**Given records:**
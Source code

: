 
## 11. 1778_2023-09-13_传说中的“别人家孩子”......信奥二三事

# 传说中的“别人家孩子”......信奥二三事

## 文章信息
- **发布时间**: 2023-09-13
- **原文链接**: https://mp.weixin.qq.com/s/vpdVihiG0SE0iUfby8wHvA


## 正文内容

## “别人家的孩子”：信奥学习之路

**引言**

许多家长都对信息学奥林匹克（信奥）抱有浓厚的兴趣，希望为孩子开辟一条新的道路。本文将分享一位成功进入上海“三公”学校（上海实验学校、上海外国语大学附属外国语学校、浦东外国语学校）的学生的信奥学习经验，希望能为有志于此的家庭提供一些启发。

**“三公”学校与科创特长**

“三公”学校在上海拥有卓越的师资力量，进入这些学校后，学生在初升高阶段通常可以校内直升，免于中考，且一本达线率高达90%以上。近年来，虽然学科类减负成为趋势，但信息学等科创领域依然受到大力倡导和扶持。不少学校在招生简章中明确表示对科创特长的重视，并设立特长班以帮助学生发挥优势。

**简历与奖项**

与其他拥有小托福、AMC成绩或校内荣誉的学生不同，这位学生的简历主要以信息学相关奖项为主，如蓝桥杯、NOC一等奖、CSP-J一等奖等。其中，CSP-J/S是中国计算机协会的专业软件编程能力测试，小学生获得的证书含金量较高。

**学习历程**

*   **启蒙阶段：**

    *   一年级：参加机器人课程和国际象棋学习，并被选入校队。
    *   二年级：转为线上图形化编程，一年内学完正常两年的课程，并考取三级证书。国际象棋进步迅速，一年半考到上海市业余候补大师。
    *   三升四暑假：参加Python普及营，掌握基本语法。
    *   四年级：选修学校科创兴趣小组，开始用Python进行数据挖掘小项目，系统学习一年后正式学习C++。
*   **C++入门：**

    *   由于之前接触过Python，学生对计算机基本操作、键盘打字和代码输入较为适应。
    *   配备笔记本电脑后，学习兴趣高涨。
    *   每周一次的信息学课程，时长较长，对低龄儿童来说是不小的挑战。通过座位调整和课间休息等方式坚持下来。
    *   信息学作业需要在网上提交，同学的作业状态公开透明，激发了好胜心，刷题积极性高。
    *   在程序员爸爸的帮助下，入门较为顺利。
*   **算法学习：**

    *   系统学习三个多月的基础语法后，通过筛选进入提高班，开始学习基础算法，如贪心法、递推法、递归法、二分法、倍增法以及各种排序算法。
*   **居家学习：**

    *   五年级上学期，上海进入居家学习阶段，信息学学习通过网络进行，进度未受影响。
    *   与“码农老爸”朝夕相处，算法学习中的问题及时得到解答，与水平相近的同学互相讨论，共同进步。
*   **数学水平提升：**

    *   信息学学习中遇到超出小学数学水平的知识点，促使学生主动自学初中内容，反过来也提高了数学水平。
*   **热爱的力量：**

**What you are asked to do:** Output each of the records exactly as it stands above.

**Result of this exercise:**
Source code

: 
## 11. 1778_2023-09-13_传说中的“别人家孩子”......信奥二三事

# 传说中的“别人家孩子”......信奥二三事

## 文章信息
- **发布时间**: 2023-09-13
- **原文链接**: https://mp.weixin.qq.com/s/vpdVihiG0SE0iUfby8wHvA


## 正文内容

## “别人家的孩子”：信奥学习之路

**引言**

许多家长都对信息学奥林匹克（信奥）抱有浓厚的兴趣，希望为孩子开辟一条新的道路。本文将分享一位成功进入上海“三公”学校（上海实验学校、上海外国语大学附属外国语学校、浦东外国语学校）的学生的信奥学习经验，希望能为有志于此的家庭提供一些启发。

**“三公”学校与科创特长**

“三公”学校在上海拥有卓越的师资力量，进入这些学校后，学生在初升高阶段通常可以校内直升，免于中考，且一本达线率高达90%以上。近年来，虽然学科类减负成为趋势，但信息学等科创领域依然受到大力倡导和扶持。不少学校在招生简章中明确表示对科创特长的重视，并设立特长班以帮助学生发挥优势。

**简历与奖项**

与其他拥有小托福、AMC成绩或校内荣誉的学生不同，这位学生的简历主要以信息学相关奖项为主，如蓝桥杯、NOC一等奖、CSP-J一等奖等。其中，CSP-J/S是中国计算机协会的专业软件编程能力测试，小学生获得的证书含金量较高。

**学习历程**

*   **启蒙阶段：**

    *   一年级：参加机器人课程和国际象棋学习，并被选入校队。
    *   二年级：转为线上图形化编程，一年内学完正常两年的课程，并考取三级证书。国际象棋进步迅速，一年半考到上海市业余候补大师。
    *   三升四暑假：参加Python普及营，掌握基本语法。
    *   四年级：选修学校科创兴趣小组，开始用Python进行数据挖掘小项目，系统学习一年后正式学习C++。
*   **C++入门：**

    *   由于之前接触过Python，学生对计算机基本操作、键盘打字和代码输入较为适应。
    *   配备笔记本电脑后，学习兴趣高涨。
    *   每周一次的信息学课程，时长较长，对低龄儿童来说是不小的挑战。通过座位调整和课间休息等方式坚持下来。
    *   信息学作业需要在网上提交，同学的作业状态公开透明，激发了好胜心，刷题积极性高。
    *   在程序员爸爸的帮助下，入门较为顺利。
*   **算法学习：**

    *   系统学习三个多月的基础语法后，通过筛选进入提高班，开始学习基础算法，如贪心法、递推法、递归法、二分法、倍增法以及各种排序算法。
*   **居家学习：**

    *   五年级上学期，上海进入居家学习阶段，信息学学习通过网络进行，进度未受影响。
    *   与“码农老爸”朝夕相处，算法学习中的问题及时得到解答，与水平相近的同学互相讨论，共同进步。
*   **数学水平提升：**

    *   信息学学习中遇到超出小学数学水平的知识点，促使学生主动自学初中内容，反过来也提高了数学水平。
*   **热爱的力量：**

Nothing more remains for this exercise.